DATA SUPPLIED >>
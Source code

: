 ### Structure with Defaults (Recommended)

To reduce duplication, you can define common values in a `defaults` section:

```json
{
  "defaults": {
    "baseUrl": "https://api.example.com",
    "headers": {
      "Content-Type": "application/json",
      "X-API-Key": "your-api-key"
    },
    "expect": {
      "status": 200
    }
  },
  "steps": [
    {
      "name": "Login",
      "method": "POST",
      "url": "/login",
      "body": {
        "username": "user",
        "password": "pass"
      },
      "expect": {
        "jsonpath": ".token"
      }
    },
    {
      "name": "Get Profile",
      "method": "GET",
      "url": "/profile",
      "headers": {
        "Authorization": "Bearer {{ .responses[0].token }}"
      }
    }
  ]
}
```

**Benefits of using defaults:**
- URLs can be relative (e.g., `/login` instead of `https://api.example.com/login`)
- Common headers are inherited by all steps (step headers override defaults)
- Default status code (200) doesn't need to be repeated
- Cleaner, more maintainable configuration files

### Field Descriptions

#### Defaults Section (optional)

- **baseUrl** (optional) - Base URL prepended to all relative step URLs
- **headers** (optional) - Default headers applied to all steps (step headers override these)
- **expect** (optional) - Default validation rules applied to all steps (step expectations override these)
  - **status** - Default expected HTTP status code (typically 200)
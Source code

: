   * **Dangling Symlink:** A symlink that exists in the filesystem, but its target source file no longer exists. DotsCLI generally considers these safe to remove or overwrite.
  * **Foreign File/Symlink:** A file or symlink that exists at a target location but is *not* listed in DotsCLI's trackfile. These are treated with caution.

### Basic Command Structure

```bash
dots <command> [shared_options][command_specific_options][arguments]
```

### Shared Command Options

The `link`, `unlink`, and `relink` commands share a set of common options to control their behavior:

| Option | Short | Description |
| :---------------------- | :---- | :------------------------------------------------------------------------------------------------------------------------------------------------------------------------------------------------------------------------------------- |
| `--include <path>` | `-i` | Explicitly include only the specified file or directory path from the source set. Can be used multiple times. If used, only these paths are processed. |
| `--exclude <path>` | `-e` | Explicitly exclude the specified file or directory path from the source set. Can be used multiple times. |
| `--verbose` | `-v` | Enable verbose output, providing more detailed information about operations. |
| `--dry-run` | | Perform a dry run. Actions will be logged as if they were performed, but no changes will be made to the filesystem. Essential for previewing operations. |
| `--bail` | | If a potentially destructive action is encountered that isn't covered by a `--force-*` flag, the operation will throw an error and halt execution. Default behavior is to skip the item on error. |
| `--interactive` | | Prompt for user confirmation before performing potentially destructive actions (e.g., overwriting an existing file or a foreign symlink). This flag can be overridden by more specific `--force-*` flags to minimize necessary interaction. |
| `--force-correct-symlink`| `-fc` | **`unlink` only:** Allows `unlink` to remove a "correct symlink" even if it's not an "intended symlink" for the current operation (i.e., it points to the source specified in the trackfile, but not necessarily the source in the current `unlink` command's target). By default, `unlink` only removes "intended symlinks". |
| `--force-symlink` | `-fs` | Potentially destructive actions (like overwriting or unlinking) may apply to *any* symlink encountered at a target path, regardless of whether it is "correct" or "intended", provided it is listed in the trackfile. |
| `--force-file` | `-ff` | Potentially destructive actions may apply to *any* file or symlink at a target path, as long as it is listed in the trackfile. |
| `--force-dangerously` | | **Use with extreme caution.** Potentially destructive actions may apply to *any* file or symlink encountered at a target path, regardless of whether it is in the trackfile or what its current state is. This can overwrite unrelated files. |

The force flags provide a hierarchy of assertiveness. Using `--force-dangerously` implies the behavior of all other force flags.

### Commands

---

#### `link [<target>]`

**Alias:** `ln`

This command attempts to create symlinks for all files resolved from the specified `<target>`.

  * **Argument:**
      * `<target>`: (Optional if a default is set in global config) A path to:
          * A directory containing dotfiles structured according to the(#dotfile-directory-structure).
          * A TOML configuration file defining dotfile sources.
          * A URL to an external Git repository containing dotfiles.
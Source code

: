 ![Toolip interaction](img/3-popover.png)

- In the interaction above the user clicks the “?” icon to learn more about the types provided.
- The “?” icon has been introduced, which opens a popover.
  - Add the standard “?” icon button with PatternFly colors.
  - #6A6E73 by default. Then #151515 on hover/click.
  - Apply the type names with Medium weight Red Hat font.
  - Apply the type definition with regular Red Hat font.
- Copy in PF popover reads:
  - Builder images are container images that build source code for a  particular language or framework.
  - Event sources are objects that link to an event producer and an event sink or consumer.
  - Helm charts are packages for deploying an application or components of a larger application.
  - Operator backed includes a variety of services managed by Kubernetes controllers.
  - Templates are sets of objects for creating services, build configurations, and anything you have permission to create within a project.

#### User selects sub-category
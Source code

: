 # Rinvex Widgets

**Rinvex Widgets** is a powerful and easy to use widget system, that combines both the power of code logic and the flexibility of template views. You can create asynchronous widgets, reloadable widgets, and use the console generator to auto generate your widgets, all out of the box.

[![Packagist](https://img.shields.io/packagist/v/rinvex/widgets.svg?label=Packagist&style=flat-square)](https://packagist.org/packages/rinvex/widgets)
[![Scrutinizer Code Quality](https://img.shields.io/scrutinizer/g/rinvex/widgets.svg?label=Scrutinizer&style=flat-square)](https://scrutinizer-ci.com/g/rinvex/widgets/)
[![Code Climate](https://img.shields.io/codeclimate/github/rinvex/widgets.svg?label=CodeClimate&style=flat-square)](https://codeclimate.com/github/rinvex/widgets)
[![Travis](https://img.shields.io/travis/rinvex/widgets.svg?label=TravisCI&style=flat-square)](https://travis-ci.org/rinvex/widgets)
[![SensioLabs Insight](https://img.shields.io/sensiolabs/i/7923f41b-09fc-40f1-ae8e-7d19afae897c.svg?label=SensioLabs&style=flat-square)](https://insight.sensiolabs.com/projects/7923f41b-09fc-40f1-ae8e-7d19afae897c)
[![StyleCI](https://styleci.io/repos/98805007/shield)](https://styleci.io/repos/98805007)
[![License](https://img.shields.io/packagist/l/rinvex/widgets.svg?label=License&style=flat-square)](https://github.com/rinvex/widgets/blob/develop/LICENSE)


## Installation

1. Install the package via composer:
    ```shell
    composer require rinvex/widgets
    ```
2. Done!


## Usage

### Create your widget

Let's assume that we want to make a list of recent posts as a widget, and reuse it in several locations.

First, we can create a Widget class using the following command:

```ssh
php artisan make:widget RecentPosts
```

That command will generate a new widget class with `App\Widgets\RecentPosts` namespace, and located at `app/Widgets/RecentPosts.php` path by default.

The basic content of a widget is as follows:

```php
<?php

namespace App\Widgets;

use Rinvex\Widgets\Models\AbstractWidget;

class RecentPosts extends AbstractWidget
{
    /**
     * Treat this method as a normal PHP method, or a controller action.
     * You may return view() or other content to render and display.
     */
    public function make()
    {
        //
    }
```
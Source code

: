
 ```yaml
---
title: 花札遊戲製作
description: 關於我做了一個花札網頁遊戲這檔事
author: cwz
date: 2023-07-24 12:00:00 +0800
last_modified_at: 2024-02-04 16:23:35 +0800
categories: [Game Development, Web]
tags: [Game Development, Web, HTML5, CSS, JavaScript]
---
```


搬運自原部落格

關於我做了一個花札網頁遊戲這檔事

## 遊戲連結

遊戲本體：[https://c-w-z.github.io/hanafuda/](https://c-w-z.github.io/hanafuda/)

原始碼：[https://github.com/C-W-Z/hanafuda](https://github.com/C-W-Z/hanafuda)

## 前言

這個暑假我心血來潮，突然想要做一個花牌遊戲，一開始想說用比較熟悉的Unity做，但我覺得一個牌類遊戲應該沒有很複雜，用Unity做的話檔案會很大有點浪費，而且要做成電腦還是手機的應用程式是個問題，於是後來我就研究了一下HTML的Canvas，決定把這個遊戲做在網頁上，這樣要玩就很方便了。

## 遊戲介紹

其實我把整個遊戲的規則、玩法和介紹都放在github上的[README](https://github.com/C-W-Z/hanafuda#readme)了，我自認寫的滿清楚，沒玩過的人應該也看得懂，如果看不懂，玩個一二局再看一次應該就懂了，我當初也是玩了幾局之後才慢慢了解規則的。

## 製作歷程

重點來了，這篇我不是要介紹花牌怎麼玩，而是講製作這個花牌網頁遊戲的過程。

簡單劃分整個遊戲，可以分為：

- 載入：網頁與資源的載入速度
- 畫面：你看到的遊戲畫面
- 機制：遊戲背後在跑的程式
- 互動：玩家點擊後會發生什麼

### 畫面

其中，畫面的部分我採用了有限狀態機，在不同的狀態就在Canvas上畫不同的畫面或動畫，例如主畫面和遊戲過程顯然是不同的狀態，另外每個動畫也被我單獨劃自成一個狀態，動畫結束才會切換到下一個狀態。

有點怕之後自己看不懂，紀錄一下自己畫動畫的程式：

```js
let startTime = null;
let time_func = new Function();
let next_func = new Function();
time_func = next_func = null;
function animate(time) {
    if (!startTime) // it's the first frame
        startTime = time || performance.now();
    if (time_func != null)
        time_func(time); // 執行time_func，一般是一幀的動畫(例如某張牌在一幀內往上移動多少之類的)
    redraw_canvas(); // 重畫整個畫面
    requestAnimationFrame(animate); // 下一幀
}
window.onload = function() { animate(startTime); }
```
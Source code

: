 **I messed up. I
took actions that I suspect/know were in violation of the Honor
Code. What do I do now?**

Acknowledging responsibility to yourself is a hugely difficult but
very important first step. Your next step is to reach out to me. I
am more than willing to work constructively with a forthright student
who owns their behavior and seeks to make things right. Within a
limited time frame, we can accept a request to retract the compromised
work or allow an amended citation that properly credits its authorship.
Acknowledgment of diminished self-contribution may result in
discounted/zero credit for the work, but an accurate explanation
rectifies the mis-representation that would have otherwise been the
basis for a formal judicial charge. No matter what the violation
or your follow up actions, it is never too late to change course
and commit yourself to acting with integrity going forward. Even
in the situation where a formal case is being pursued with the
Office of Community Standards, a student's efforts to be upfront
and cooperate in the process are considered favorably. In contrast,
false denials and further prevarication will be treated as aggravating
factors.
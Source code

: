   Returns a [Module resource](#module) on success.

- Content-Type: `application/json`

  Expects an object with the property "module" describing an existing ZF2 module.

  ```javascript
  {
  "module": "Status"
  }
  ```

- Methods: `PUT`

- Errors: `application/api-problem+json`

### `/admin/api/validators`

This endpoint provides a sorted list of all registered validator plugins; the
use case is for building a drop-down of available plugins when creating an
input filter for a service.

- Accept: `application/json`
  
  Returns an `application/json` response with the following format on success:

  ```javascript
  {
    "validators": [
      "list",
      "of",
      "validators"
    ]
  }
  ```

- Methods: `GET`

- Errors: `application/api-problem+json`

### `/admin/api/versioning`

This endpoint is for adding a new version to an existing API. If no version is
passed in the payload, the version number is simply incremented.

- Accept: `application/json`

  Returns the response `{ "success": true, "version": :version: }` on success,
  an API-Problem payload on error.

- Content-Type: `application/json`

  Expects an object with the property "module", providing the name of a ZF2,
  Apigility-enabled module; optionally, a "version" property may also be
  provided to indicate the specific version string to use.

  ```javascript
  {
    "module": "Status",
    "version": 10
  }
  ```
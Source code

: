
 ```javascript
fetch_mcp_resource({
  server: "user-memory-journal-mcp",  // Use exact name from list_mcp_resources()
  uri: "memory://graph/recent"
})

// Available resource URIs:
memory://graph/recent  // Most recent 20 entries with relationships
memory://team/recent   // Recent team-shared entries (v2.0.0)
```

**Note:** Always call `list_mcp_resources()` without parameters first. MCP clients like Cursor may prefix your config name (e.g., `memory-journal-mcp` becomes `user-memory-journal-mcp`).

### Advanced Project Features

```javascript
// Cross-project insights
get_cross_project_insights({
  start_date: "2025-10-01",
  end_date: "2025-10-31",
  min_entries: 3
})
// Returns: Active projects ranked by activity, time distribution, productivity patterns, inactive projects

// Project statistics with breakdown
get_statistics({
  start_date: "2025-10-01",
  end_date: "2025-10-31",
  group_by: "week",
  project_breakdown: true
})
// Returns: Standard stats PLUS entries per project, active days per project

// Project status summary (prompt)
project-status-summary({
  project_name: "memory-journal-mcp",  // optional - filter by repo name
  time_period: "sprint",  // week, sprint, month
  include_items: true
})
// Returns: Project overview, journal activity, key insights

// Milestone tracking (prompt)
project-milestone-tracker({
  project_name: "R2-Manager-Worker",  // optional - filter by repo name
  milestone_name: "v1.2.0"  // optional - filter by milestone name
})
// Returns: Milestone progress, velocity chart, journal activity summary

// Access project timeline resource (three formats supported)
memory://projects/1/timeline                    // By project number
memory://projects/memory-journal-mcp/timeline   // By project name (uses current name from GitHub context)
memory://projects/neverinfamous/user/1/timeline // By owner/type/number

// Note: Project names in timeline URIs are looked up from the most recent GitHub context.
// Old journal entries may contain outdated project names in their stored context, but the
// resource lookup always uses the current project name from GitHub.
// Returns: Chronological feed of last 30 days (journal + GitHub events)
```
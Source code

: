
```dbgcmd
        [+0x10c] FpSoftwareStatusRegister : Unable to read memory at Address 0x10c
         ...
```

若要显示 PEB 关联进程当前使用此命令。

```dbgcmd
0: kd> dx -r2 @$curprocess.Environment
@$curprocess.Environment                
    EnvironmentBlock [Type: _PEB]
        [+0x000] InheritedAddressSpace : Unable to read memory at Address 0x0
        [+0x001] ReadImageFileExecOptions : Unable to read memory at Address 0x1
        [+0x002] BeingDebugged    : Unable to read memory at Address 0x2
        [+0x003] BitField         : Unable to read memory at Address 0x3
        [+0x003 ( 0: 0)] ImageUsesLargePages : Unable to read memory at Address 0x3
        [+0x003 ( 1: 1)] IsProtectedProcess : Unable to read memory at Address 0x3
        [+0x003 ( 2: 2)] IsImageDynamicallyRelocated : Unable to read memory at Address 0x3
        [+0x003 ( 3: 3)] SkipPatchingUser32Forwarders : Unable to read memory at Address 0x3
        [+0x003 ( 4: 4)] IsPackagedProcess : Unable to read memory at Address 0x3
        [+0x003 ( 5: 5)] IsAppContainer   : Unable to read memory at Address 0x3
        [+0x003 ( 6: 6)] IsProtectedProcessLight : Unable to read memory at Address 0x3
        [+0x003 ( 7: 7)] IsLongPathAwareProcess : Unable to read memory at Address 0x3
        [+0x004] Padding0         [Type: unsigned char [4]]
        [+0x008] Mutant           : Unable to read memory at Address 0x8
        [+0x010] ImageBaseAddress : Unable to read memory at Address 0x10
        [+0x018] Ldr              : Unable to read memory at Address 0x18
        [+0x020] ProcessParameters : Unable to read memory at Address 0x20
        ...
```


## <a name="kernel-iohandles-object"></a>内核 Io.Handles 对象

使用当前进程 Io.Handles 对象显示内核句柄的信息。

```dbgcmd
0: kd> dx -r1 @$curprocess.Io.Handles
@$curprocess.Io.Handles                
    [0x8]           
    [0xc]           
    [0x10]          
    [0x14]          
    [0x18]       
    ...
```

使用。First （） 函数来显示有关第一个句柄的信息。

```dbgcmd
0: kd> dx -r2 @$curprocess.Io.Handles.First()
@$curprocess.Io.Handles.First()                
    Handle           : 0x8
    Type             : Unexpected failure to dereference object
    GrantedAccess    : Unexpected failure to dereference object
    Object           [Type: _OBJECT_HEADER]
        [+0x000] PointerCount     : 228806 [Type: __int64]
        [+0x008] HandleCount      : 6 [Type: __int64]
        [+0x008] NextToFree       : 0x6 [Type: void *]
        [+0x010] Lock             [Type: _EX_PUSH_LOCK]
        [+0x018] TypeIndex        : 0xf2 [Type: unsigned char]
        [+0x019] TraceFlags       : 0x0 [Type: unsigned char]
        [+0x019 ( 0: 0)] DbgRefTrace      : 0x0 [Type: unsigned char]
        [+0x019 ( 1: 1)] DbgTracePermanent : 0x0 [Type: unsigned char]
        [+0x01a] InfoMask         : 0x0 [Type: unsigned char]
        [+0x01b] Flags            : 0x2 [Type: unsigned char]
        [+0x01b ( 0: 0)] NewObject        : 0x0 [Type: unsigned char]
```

EXERCISE BRIEF >>
Print the listing above from its first line through the line with "- Common headers", and stop there.

RESULT BELOW >>
Source code

: ### Structure with Defaults (Recommended)

To reduce duplication, you can define common values in a `defaults` section:

```json
{
  "defaults": {
    "baseUrl": "https://api.example.com",
    "headers": {
      "Content-Type": "application/json",
      "X-API-Key": "your-api-key"
    },
    "expect": {
      "status": 200
    }
  },
  "steps": [
    {
      "name": "Login",
      "method": "POST",
      "url": "/login",
      "body": {
        "username": "user",
        "password": "pass"
      },
      "expect": {
        "jsonpath": ".token"
      }
    },
    {
      "name": "Get Profile",
      "method": "GET",
      "url": "/profile",
      "headers": {
        "Authorization": "Bearer {{ .responses[0].token }}"
      }
    }
  ]
}
```

**Benefits of using defaults:**
- URLs can be relative (e.g., `/login` instead of `https://api.example.com/login`)
- Common headers are inherited by all steps (step headers override defaults)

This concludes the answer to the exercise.